NEWS: Tuna data management and women observer support strengthened in Solomon Islands
The First Solomon Islands National Tuna Data Workshop was held in Honiara last week to reflect on the current practices, identify ways to improve collection and management of tuna data and to make sure the country meets its data obligations to the WCPFC
With tuna as the second biggest export earner in the Solomon Islands, data of tuna catch and other fishing related activities within Solomon Islands EEZ must be recorded and managed in proper systems and procedures to inform the Government to make decisions that ensure the long term sustainability of the tuna industry.
Solomon Islands has been implementing certain management tools to ensure they obtain the required tuna data from the tuna industry. For instance (i) getting various catch and other report from the fishing industry and, (ii) placement of observers of fishing vessels. Under the PNA arrangements, Solomon Islands started to implement a 100% coverage on all purse seine fishing vessels with fisheries observers which send data to officers at the Ministry of Fisheries and Marine Resources (MFMR) for analysis.

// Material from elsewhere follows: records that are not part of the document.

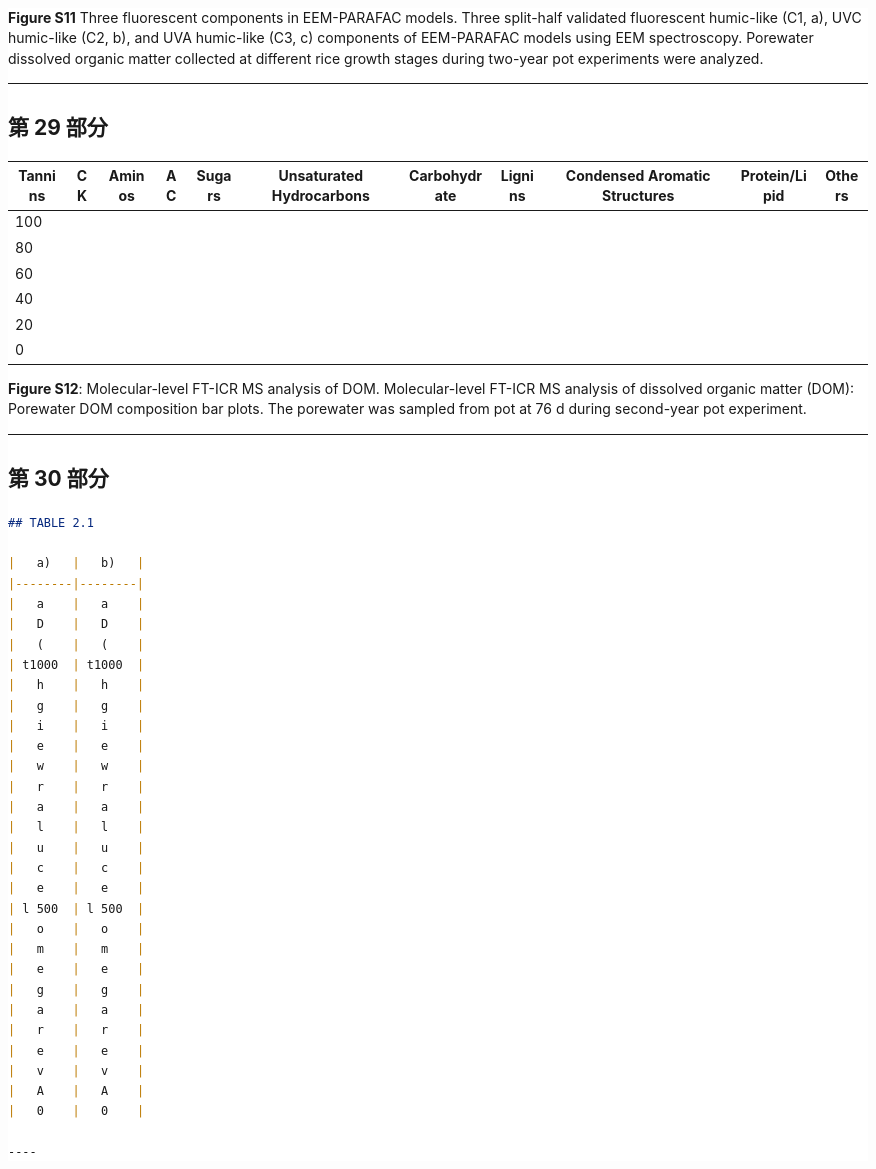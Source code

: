 **Figure S11** Three fluorescent components in EEM-PARAFAC models. Three split-half validated fluorescent humic-like (C1, a), UVC humic-like (C2, b), and UVA humic-like (C3, c) components of EEM-PARAFAC models using EEM spectroscopy. Porewater dissolved organic matter collected at different rice growth stages during two-year pot experiments were analyzed.

---

## 第 29 部分

| Tannins | CK | Aminos | AC | Sugars | Unsaturated Hydrocarbons | Carbohydrate | Lignins | Condensed Aromatic Structures | Protein/Lipid | Others |
|---------|----|--------|----|--------|--------------------------|--------------|---------|------------------------------|----------------|--------|
| 100     |    |        |    |        |                          |              |         |                              |                |        |
| 80      |    |        |    |        |                          |              |         |                              |                |        |
| 60      |    |        |    |        |                          |              |         |                              |                |        |
| 40      |    |        |    |        |                          |              |         |                              |                |        |
| 20      |    |        |    |        |                          |              |         |                              |                |        |
| 0       |    |        |    |        |                          |              |         |                              |                |        |

**Figure S12**: Molecular-level FT-ICR MS analysis of DOM. Molecular-level FT-ICR MS analysis of dissolved organic matter (DOM): Porewater DOM composition bar plots. The porewater was sampled from pot at 76 d during second-year pot experiment.

---

## 第 30 部分

```markdown
## TABLE 2.1

|   a)   |   b)   |
|--------|--------|
|   a    |   a    |
|   D    |   D    |
|   (    |   (    |
| t1000  | t1000  |
|   h    |   h    |
|   g    |   g    |
|   i    |   i    |
|   e    |   e    |
|   w    |   w    |
|   r    |   r    |
|   a    |   a    |
|   l    |   l    |
|   u    |   u    |
|   c    |   c    |
|   e    |   e    |
| l 500  | l 500  |
|   o    |   o    |
|   m    |   m    |
|   e    |   e    |
|   g    |   g    |
|   a    |   a    |
|   r    |   r    |
|   e    |   e    |
|   v    |   v    |
|   A    |   A    |
|   0    |   0    |

----

```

The workshop brought the work of the regional tuna data workshop, held annually at SPC, Noumea to a national audience. About 28 data officers, from the MFMR, FFA, and the Maritime Unit discussed and learnt more about the different elements of their tuna data system, (such as the collection of required tuna data from industry, international data obligations and provisions, managing the database systems (e.g. TUFMAN Database) legislation, role of staff, data forms and databases, reporting, procedures manuals, data security and auditing) in the 2-week workshop. The workshop was funded by the Japan Trust Fund, which administered through WCPFC, with the UNDP-GEF funded Oceanic Fisheries Management Project funding the participation of trainer Deirdre Brogan from the Secretariat of the Pacific Community (SPC).
The National Tuna Data Coordinator, Ministry of Fisheries and Marine Resources, Edward Honiwala said: “The aim of the workshop is to assist data officers to learn and know proper data collections and management systems. By acquiring additional skills and knowledge, participants will improve their work output. Tuna is an important industry in the Solomon Islands as it contributes significant economic revenue. To make decisions that ensure sustainability for the long run and future benefits we need good management of tuna data. We appreciate the funding available from JPF and GEF for this workshop to help us achieve this goal.”

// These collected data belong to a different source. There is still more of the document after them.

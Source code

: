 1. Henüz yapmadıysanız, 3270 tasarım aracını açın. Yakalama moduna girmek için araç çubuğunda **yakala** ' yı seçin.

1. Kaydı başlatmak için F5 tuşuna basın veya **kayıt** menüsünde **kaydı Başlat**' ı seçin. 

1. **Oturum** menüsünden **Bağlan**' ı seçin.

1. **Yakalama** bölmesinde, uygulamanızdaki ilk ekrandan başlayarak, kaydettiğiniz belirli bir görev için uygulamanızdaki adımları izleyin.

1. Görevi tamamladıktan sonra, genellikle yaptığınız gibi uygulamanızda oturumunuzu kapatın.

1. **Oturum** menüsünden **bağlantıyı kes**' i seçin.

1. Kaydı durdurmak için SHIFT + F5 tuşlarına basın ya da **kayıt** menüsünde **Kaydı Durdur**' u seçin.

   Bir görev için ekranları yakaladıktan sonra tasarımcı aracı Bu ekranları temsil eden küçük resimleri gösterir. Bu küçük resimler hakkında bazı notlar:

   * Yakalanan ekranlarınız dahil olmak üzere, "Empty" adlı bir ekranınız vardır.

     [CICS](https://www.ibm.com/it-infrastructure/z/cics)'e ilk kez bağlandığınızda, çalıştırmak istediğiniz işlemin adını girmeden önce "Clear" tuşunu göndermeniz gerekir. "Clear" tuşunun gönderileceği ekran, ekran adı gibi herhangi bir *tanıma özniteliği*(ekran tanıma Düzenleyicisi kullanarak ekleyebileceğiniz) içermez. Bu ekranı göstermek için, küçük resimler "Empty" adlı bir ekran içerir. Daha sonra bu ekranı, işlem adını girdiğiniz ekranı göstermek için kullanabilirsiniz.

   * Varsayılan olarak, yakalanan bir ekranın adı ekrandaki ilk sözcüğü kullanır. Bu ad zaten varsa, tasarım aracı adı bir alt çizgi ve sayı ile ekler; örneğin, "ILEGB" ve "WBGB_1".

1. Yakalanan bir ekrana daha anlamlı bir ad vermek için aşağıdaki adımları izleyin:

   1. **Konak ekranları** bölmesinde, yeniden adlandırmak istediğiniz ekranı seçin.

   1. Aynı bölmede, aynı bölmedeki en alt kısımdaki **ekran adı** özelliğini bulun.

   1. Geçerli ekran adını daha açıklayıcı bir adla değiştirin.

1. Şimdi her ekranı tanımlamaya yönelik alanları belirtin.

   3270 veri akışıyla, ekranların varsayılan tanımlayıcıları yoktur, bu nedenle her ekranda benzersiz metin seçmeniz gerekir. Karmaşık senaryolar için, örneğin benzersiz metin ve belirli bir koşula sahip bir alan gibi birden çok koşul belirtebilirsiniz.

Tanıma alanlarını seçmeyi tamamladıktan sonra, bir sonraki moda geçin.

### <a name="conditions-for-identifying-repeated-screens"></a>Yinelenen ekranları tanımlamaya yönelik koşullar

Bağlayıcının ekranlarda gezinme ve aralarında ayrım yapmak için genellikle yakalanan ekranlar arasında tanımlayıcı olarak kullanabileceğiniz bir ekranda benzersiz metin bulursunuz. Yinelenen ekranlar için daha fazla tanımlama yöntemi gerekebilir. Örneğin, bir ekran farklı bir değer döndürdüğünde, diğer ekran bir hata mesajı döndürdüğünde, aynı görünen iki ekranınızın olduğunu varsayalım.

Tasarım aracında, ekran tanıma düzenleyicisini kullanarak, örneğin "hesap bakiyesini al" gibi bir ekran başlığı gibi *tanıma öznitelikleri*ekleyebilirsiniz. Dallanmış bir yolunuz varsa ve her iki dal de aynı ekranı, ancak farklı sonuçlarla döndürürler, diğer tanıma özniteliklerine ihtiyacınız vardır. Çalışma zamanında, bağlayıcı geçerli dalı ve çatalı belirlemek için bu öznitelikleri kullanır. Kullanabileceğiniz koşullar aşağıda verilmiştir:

The workshop was followed by a special one-day session at which women observers discussed particular aspects of their role as observers on fishing vessels, which generally have all-male crews. Issues such as safety, gender awareness, training needs handling incidents aboard fishing vessels, employment and government policies were discussed to identify how conditions could be improved to facilitate women’s employment as observers and their safety and well-being in the role.
SPC Fisheries Monitoring Specialist Deirdre Brogan, one of the first full-time female observers on board tuna vessels in the Pacific Islands, and the facilitator for the workshop said: “ The participants sent out a strong message that they enjoyed their work, appreciated the benefits the employment gave them, and were grateful for the high level of respect they were shown by the mostly foreign Asian vessels. The workshop identified a number of areas where training could better prepare both male and female observers for the long voyages they make. We hope these findings will help make a path for more Solomon Island women to get involved in monitoring fishing at sea. SPC plans to share these findings with other countries to raise gender awareness and recognition of the safety needs of both male and female all observers while at sea.”